- _What is required_
Could each record be written out again exactly as it stands?

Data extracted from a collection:
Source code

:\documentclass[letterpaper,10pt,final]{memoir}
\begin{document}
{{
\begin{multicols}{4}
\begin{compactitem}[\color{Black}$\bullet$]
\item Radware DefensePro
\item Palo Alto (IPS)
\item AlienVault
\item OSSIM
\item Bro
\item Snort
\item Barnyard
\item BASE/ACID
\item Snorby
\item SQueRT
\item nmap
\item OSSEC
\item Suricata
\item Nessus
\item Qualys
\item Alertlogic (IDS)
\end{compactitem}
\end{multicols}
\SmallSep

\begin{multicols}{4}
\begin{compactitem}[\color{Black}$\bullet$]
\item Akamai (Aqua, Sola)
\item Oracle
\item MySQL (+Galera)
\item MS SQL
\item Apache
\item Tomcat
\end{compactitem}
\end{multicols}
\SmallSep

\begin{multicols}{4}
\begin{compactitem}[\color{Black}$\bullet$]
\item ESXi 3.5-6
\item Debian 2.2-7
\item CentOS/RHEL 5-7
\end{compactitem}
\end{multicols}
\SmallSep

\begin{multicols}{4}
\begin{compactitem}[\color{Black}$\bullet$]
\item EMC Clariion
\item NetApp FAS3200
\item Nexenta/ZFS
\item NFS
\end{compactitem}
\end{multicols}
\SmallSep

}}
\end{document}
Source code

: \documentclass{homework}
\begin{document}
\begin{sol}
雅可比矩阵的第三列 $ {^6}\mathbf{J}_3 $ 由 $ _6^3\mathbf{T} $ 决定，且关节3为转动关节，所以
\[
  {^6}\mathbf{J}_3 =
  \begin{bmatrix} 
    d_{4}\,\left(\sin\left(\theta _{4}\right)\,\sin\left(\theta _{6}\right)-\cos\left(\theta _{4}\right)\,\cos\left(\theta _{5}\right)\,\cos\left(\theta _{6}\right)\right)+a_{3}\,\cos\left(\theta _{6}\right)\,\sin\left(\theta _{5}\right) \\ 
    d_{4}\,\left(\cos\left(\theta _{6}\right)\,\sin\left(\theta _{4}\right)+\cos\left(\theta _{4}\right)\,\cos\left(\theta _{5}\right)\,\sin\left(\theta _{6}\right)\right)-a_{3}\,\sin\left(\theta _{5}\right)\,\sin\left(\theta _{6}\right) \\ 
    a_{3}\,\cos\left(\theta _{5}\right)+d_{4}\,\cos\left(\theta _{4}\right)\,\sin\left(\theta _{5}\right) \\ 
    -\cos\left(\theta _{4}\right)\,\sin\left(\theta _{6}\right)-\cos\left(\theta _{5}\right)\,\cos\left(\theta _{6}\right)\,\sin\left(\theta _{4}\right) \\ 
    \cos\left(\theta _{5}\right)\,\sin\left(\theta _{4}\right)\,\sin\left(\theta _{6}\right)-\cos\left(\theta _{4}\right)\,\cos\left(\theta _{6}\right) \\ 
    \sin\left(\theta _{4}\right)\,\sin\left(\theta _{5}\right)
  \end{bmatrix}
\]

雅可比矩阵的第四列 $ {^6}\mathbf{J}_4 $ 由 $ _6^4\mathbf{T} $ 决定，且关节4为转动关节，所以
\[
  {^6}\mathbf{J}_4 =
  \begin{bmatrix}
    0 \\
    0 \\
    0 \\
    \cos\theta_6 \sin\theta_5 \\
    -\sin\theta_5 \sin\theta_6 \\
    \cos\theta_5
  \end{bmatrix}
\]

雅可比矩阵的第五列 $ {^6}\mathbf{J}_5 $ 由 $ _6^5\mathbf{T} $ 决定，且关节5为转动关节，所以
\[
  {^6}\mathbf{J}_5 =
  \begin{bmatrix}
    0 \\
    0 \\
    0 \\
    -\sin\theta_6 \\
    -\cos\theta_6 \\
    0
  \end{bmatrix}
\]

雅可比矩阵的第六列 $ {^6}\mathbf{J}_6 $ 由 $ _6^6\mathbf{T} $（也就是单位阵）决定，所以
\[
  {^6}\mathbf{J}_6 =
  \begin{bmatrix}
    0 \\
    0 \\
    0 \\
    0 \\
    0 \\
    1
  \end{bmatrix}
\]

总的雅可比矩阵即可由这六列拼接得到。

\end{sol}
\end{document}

- _Finished exercise_
Source code

:\documentclass[letterpaper,10pt,final]{memoir}
\begin{document}
{{
\begin{multicols}{4}
\begin{compactitem}[\color{Black}$\bullet$]
\item Radware DefensePro
\item Palo Alto (IPS)
\item AlienVault
\item OSSIM
\item Bro
\item Snort
\item Barnyard
\item BASE/ACID
\item Snorby
\item SQueRT
\item nmap
\item OSSEC
\item Suricata
\item Nessus
\item Qualys
\item Alertlogic (IDS)
\end{compactitem}
\end{multicols}
\SmallSep

\begin{multicols}{4}
\begin{compactitem}[\color{Black}$\bullet$]
\item Akamai (Aqua, Sola)
\item Oracle
\item MySQL (+Galera)
\item MS SQL
\item Apache
\item Tomcat
\end{compactitem}
\end{multicols}
\SmallSep

\begin{multicols}{4}
\begin{compactitem}[\color{Black}$\bullet$]
\item ESXi 3.5-6
\item Debian 2.2-7
\item CentOS/RHEL 5-7
\end{compactitem}
\end{multicols}
\SmallSep

\begin{multicols}{4}
\begin{compactitem}[\color{Black}$\bullet$]
\item EMC Clariion
\item NetApp FAS3200
\item Nexenta/ZFS
\item NFS
\end{compactitem}
\end{multicols}
\SmallSep

}}
\end{document}
Source code

: \documentclass{homework}
\begin{document}
\begin{sol}
雅可比矩阵的第三列 $ {^6}\mathbf{J}_3 $ 由 $ _6^3\mathbf{T} $ 决定，且关节3为转动关节，所以
\[
  {^6}\mathbf{J}_3 =
  \begin{bmatrix} 
    d_{4}\,\left(\sin\left(\theta _{4}\right)\,\sin\left(\theta _{6}\right)-\cos\left(\theta _{4}\right)\,\cos\left(\theta _{5}\right)\,\cos\left(\theta _{6}\right)\right)+a_{3}\,\cos\left(\theta _{6}\right)\,\sin\left(\theta _{5}\right) \\ 
    d_{4}\,\left(\cos\left(\theta _{6}\right)\,\sin\left(\theta _{4}\right)+\cos\left(\theta _{4}\right)\,\cos\left(\theta _{5}\right)\,\sin\left(\theta _{6}\right)\right)-a_{3}\,\sin\left(\theta _{5}\right)\,\sin\left(\theta _{6}\right) \\ 
    a_{3}\,\cos\left(\theta _{5}\right)+d_{4}\,\cos\left(\theta _{4}\right)\,\sin\left(\theta _{5}\right) \\ 
    -\cos\left(\theta _{4}\right)\,\sin\left(\theta _{6}\right)-\cos\left(\theta _{5}\right)\,\cos\left(\theta _{6}\right)\,\sin\left(\theta _{4}\right) \\ 
    \cos\left(\theta _{5}\right)\,\sin\left(\theta _{4}\right)\,\sin\left(\theta _{6}\right)-\cos\left(\theta _{4}\right)\,\cos\left(\theta _{6}\right) \\ 
    \sin\left(\theta _{4}\right)\,\sin\left(\theta _{5}\right)
  \end{bmatrix}
\]

雅可比矩阵的第四列 $ {^6}\mathbf{J}_4 $ 由 $ _6^4\mathbf{T} $ 决定，且关节4为转动关节，所以
\[
  {^6}\mathbf{J}_4 =
  \begin{bmatrix}
    0 \\
    0 \\
    0 \\
    \cos\theta_6 \sin\theta_5 \\
    -\sin\theta_5 \sin\theta_6 \\
    \cos\theta_5
  \end{bmatrix}
\]

雅可比矩阵的第五列 $ {^6}\mathbf{J}_5 $ 由 $ _6^5\mathbf{T} $ 决定，且关节5为转动关节，所以
\[
  {^6}\mathbf{J}_5 =
  \begin{bmatrix}
    0 \\
    0 \\
    0 \\
    -\sin\theta_6 \\
    -\cos\theta_6 \\
    0
  \end{bmatrix}
\]

雅可比矩阵的第六列 $ {^6}\mathbf{J}_6 $ 由 $ _6^6\mathbf{T} $（也就是单位阵）决定，所以
\[
  {^6}\mathbf{J}_6 =
  \begin{bmatrix}
    0 \\
    0 \\
    0 \\
    0 \\
    0 \\
    1
  \end{bmatrix}
\]

总的雅可比矩阵即可由这六列拼接得到。

\end{sol}
\end{document}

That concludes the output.